Gurdjieff’s Daughter picks up the pace – an airy, sun-kissed celebration of vitality, all breathless vocals and Smiths-y guitar flourishes. The lyrics are cribbed almost verbatim from a set of rules left by a Russian philosopher to his offspring, found by Marling on her travels – ‘Never give orders just to be obeyed’, ‘Don’t be impressed by strong personalities’. It becomes clear here, as her voice breaks with a chuckle part-way through, that this album is a much-needed breather after the necessarily fevered Eagle.

This is epitomised in the title track, in which Marling asserts, amid shoegazey washes of guitar, ‘it’s a short fucking movie, man’ – a quote from a hippie she befriended, repurposed with a twinkle and a grin. Her singing and guitar playing are less deliberate and more carefree, and she is happy to skirt around the edges of an idea, rather than pin it down and deconstruct it.

However, Short Movie isn’t a complete sea change. Marling is still a commanding and enchanting presence, and still occasionally abrasive, as on Strange – which takes the dancing rhythm and running guitar of Master Hunter, and overlays a snappy, almost spoken-word dressing down of a cheating husband. There is still a timeless, abstract quality to a few of the tracks – Warrior and Howl use familiar references to mythology, beasts, moors and mountains. But she offsets the more typical lyricisms with that rawer, delightfully imperfect musical approach, aided by the new preference for electric guitars over acoustic and all the crackles, pops and buzzes that this entails.

One of the most familiar sounding tracks on here, How Can I, conversely talks of ‘taking more risks’ – perhaps not in the conventional sense, but in the sense of being more open and direct, both in her music and in herself. There is the impression that, despite the generally more relaxed aura around Short Movie, Marling had to try to get to this point.
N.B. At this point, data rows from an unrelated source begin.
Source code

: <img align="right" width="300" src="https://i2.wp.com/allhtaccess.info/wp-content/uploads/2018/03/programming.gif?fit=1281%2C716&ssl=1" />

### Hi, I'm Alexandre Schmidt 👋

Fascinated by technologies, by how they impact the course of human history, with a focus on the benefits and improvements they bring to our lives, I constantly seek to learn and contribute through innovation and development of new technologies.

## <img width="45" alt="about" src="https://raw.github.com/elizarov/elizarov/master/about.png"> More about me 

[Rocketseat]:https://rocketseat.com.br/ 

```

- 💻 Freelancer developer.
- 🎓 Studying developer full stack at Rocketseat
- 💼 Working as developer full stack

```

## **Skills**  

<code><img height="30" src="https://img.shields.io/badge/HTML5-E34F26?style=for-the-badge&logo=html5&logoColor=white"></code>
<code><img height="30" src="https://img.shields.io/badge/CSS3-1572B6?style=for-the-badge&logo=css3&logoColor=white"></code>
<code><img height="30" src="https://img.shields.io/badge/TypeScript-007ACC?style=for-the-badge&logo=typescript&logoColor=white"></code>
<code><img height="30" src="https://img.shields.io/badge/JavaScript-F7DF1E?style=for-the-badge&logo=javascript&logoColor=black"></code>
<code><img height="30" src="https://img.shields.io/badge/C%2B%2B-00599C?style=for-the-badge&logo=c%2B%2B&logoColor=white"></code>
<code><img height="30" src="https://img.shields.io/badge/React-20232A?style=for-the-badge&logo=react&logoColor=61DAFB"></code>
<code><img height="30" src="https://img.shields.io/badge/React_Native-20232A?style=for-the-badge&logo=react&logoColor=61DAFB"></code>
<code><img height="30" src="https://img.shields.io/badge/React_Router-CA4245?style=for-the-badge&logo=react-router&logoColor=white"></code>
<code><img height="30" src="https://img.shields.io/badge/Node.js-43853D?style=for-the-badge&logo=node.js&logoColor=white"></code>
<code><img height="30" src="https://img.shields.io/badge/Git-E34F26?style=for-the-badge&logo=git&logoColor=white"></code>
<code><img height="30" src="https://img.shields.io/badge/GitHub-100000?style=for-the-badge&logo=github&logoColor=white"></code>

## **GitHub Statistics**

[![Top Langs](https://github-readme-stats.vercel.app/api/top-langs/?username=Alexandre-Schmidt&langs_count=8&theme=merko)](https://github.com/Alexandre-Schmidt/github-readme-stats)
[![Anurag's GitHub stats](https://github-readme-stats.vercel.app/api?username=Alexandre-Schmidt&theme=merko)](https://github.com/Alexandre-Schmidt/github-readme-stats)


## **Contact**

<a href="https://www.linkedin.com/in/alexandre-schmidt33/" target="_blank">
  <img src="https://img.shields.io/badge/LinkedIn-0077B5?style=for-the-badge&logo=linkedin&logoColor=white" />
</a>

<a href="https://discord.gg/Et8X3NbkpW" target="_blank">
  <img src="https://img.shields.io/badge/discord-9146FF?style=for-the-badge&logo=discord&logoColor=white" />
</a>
It is telling that in interviews, she has called this album ‘the middle of a thought', rather than the finished article.

This is a thread that runs through many of the songs, as she tries to reconcile the musician Laura Marling, with the fully-formed person that she would like to be. Closer Worship Me leaves that thought without a conclusion, as she sings ‘I might be blind, but I am free’, sounding like she’s trying to convince herself as much as the listener that it is okay to not know things, to not be comfortable or feel complete.

There is still the same delicately poised emotional core on Short Movie as on past albums – the difference is that this comes more directly from Marling, rather than the storytelling and allegory that she has become known for. It is transitional in a sense, as she still occasionally steps back behind the veil – but these moments, rather than detract, serve to flesh out the idea that this album is a journey, made in real-time across 13 tracks.
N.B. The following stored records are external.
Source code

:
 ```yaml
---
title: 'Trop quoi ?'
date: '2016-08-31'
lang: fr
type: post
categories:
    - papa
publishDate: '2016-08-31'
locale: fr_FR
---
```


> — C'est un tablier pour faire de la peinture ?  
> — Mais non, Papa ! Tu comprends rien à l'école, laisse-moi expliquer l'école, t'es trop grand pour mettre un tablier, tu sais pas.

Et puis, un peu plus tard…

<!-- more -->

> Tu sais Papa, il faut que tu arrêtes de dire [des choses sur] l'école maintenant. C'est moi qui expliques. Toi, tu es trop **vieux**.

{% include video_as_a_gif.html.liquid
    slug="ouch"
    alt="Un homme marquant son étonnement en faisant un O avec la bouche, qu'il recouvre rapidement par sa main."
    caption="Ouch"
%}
You can’t have a truly appealing story without conflict, of course, and Marling’s conflict here is with herself – coming to terms with being an established, critically-acclaimed musician, being a young woman, or simply coming to terms with being. On the title track, she breaks this question down, tackling it in its most basic form with a cheeky, very Hollywood response – ‘Who do you think you are?.. Just a girl that can play guitar.’ And while that is a large part of who she is, she is clearly so much more – hopefully we get to see this in the sequel.